## About this task
Output the entries exactly as they appear. Pictures should not be included.

======== Dataset excerpts

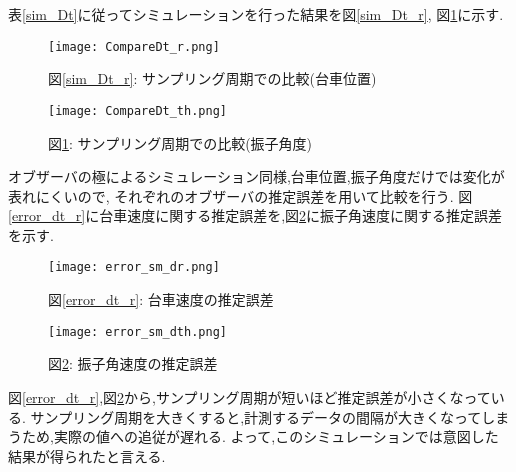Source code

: 表\ref{sim_Dt}に従ってシミュレーションを行った結果を図\ref{sim_Dt_r}, 図\ref{sim_Dt_th}に示す.

\begin{figure}[htbp]
    \begin{minipage}{0.5\hsize}
        \begin{center}
            \texttt{[image: CompareDt\_r.png]}
            \caption{図\ref{sim_Dt_r}: サンプリング周期での比較(台車位置)}
            \label{sim_Dt_r}
        \end{center}
    \end{minipage}
    \begin{minipage}{0.5\hsize}
        \begin{center}
            \texttt{[image: CompareDt\_th.png]}
            \caption{図\ref{sim_Dt_th}: サンプリング周期での比較(振子角度)}
            \label{sim_Dt_th}
        \end{center}
    \end{minipage}
\end{figure}

オブザーバの極によるシミュレーション同様,台車位置,振子角度だけでは変化が表れにくいので,
それぞれのオブザーバの推定誤差を用いて比較を行う.
図\ref{error_dt_r}に台車速度に関する推定誤差を,図\ref{error_dt_th}に振子角速度に関する推定誤差を示す.

\begin{figure}[htbp]
    \begin{minipage}{0.5\hsize}
        \begin{center}
            \texttt{[image: error\_sm\_dr.png]}
            \caption{図\ref{error_dt_r}: 台車速度の推定誤差}
            \label{error_dt_r}
        \end{center}
    \end{minipage}
    \begin{minipage}{0.5\hsize}
        \begin{center}
            \texttt{[image: error\_sm\_dth.png]}
            \caption{図\ref{error_dt_th}: 振子角速度の推定誤差}
            \label{error_dt_th}
        \end{center}
    \end{minipage}
\end{figure}

図\ref{error_dt_r},図\ref{error_dt_th}から,サンプリング周期が短いほど推定誤差が小さくなっている.
サンプリング周期を大きくすると,計測するデータの間隔が大きくなってしまうため,実際の値への追従が遅れる.
よって,このシミュレーションでは意図した結果が得られたと言える.


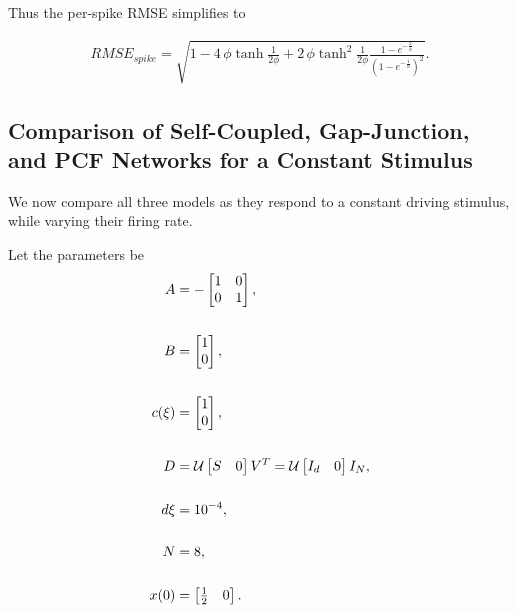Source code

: Thus the per-spike RMSE simplifies to 

\begin{align}
\label{eq:analysis:comparison_sc_vs_pcf_vs_gj:per_spike_rmse_pcf_gj}
RMSE_{spike} = 
	\sqrt{
		1
		-
		4 \, \phi  \tanh
{
	\frac{1}{2\phi}
}
		 + 
	 	2 \, \phi
	 	\tanh^2{
	\frac{1}{2\phi}
}
		\frac
		{
			1 - e^{-\frac{2}{\phi}}
		}
		{
			\left(1 - e^{-\frac{1}{\phi}}\right)^2
		}
	}.
\end{align}


\subsection{Comparison of Self-Coupled, Gap-Junction, and PCF Networks for a Constant Stimulus}

We now compare all three models as they respond to a constant driving stimulus, while varying their firing rate. 

Let the parameters be 
\begin{align*}
A &= -
\begin{bmatrix}  
1 & 0 \\
0 & 1
\end{bmatrix},
\\
\\
B &=
\begin{bmatrix}  
	1
	\\
	0 
\end{bmatrix}, 
\\ 
\\
c(\xi) &=  
\begin{bmatrix}  
1  \\
0 \end{bmatrix},
\\
\\
D
&=
\mathcal{U} 
\begin{bmatrix}
S & 0
\end{bmatrix}
V^T
=
\mathcal{U} 
\begin{bmatrix}
I_d & 0
\end{bmatrix}
I_N \notag,
\\
\\
d\xi &= 10^{-4}, \notag \\
\notag \\
N &= 8,\notag \\
\notag \\
x(0) &= \begin{bmatrix} \frac{1}{2} & 0 \end{bmatrix}.
\end{align*}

================

## Answer to the problem
Source code

: 表\ref{sim_Dt}に従ってシミュレーションを行った結果を図\ref{sim_Dt_r}, 図\ref{sim_Dt_th}に示す.

\begin{figure}[htbp]
    \begin{minipage}{0.5\hsize}
        \begin{center}
            \texttt{[image: CompareDt\_r.png]}
            \caption{図\ref{sim_Dt_r}: サンプリング周期での比較(台車位置)}
            \label{sim_Dt_r}
        \end{center}
    \end{minipage}
    \begin{minipage}{0.5\hsize}
        \begin{center}
            \texttt{[image: CompareDt\_th.png]}
            \caption{図\ref{sim_Dt_th}: サンプリング周期での比較(振子角度)}
            \label{sim_Dt_th}
        \end{center}
    \end{minipage}
\end{figure}

オブザーバの極によるシミュレーション同様,台車位置,振子角度だけでは変化が表れにくいので,
それぞれのオブザーバの推定誤差を用いて比較を行う.
図\ref{error_dt_r}に台車速度に関する推定誤差を,図\ref{error_dt_th}に振子角速度に関する推定誤差を示す.

\begin{figure}[htbp]
    \begin{minipage}{0.5\hsize}
        \begin{center}
            \texttt{[image: error\_sm\_dr.png]}
            \caption{図\ref{error_dt_r}: 台車速度の推定誤差}
            \label{error_dt_r}
        \end{center}
    \end{minipage}
    \begin{minipage}{0.5\hsize}
        \begin{center}
            \texttt{[image: error\_sm\_dth.png]}
            \caption{図\ref{error_dt_th}: 振子角速度の推定誤差}
            \label{error_dt_th}
        \end{center}
    \end{minipage}
\end{figure}

図\ref{error_dt_r},図\ref{error_dt_th}から,サンプリング周期が短いほど推定誤差が小さくなっている.
サンプリング周期を大きくすると,計測するデータの間隔が大きくなってしまうため,実際の値への追従が遅れる.
よって,このシミュレーションでは意図した結果が得られたと言える.


Source code

: Thus the per-spike RMSE simplifies to 

\begin{align}
\label{eq:analysis:comparison_sc_vs_pcf_vs_gj:per_spike_rmse_pcf_gj}
RMSE_{spike} = 
	\sqrt{
		1
		-
		4 \, \phi  \tanh
{
	\frac{1}{2\phi}
}
		 + 
	 	2 \, \phi
	 	\tanh^2{
	\frac{1}{2\phi}
}
		\frac
		{
			1 - e^{-\frac{2}{\phi}}
		}
		{
			\left(1 - e^{-\frac{1}{\phi}}\right)^2
		}
	}.
\end{align}


\subsection{Comparison of Self-Coupled, Gap-Junction, and PCF Networks for a Constant Stimulus}

We now compare all three models as they respond to a constant driving stimulus, while varying their firing rate. 

Let the parameters be 
\begin{align*}
A &= -
\begin{bmatrix}  
1 & 0 \\
0 & 1
\end{bmatrix},
\\
\\
B &=
\begin{bmatrix}  
	1
	\\
	0 
\end{bmatrix}, 
\\ 
\\
c(\xi) &=  
\begin{bmatrix}  
1  \\
0 \end{bmatrix},
\\
\\
D
&=
\mathcal{U} 
\begin{bmatrix}
S & 0
\end{bmatrix}
V^T
=
\mathcal{U} 
\begin{bmatrix}
I_d & 0
\end{bmatrix}
I_N \notag,
\\
\\
d\xi &= 10^{-4}, \notag \\
\notag \\
N &= 8,\notag \\
\notag \\
x(0) &= \begin{bmatrix} \frac{1}{2} & 0 \end{bmatrix}.
\end{align*}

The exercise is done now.